All’improvviso, la scena cambia: quando Angelo tira fuori un preservativo per un rapporto protetto, lei lo insulta e corre sul balcone a fumare. Poi l’inattesa escalation: “Si rivolgeva a me con toni molto aggressivi, riferendomi di aver chiamato un amico di nome Ale, da lei descritto come il suo “protettore”. Dice di averlo chiamato perché si è spaventata e perché usando l’antenna le avrei lasciato un segno sull’addome (un arrossamento di circa 10 centimetri su un fianco, ndr)”. Quella sera, l’uomo vede parcheggiata sotto casa un’auto con due uomini a bordo: “Stai tranquillo, siamo brave persone”. La trentaquattrenne rincara la dose: “Sono la donna della morte, sono in grado di farti espiantare gli organi e di vendere il tuo cuore”, le frasi intimidatorie prima di sniffare cocaina in diverse stanze (“Come se volesse lasciare tracce per incastrarmi”).
La prima richiesta di denaro
La prima richiesta di denaro è pari a 20mila euro: “Altrimenti ti denuncio”. Angelo chiede prestiti agli amici fidati e riesce a racimolare la somma.
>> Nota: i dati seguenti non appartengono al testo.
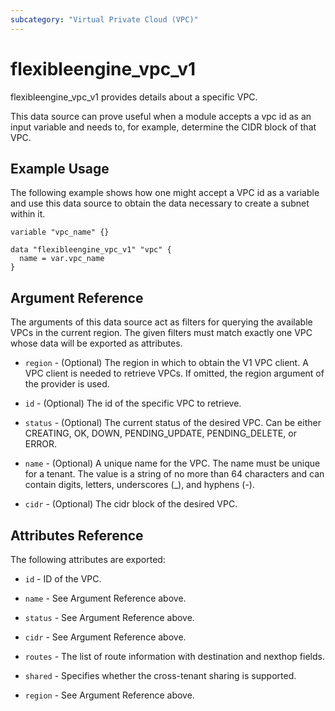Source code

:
 ```yaml
---
subcategory: "Virtual Private Cloud (VPC)"
---
```


# flexibleengine_vpc_v1

flexibleengine_vpc_v1 provides details about a specific VPC.

This data source can prove useful when a module accepts a vpc id as an input variable and needs to, for example,
determine the CIDR block of that VPC.

## Example Usage

The following example shows how one might accept a VPC id as a variable and use this data source to
obtain the data necessary to create a subnet within it.

```hcl
variable "vpc_name" {}

data "flexibleengine_vpc_v1" "vpc" {
  name = var.vpc_name
}
```

## Argument Reference

The arguments of this data source act as filters for querying the available VPCs in the current region.
The given filters must match exactly one VPC whose data will be exported as attributes.

* `region` - (Optional) The region in which to obtain the V1 VPC client. A VPC client is needed to retrieve VPCs.
  If omitted, the region argument of the provider is used.

* `id` - (Optional) The id of the specific VPC to retrieve.

* `status` - (Optional) The current status of the desired VPC. Can be either CREATING, OK, DOWN, PENDING_UPDATE,
  PENDING_DELETE, or ERROR.

* `name` - (Optional) A unique name for the VPC. The name must be unique for a tenant. The value is a string of
  no more than 64 characters and can contain digits, letters, underscores (_), and hyphens (-).

* `cidr` - (Optional) The cidr block of the desired VPC.

## Attributes Reference

The following attributes are exported:

* `id` - ID of the VPC.

* `name` -  See Argument Reference above.

* `status` - See Argument Reference above.

* `cidr` - See Argument Reference above.

* `routes` - The list of route information with destination and nexthop fields.

* `shared` - Specifies whether the cross-tenant sharing is supported.

* `region` - See Argument Reference above.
Non basta. Roberta ne vuole altri e usa come tramite un uomo, che telefona con insistenza per mettere pressione. Esasperato, il ricattato effettua un ulteriore bonifico immediato da duemila euro con causale “vacanze”. Finita? Nient’affatto. La trentaquattrenne ne vuole ancora 50mila “per chiudere la storia”: “Mi hai traumatizzata e mi sto facendo seguire da uno specialista”. A quel punto, Angelo decide di denunciare tutto ai carabinieri. Che il 27 gennaio organizzano una consegna controllata di duemila euro in un bar: all’appuntamento si presenta un giovane marocchino, bloccato in flagrante.

Preso dalla disperazione l’uomo ha iniziato chiedere denaro in prestito ad amici e parenti
“Mi ha chiesto lei di venire”, confessa lui, a sua volta raggirato con la storia del fidanzato violento e dei danni morali da 8mila euro. Per il giudice, “le modalità utilizzate” dalla donna “appaiono frutto di un’attività ben rodata e probabilmente non occasionale: è dunque probabile che possa replicare lo stesso schema anche con altre ignare vittime”.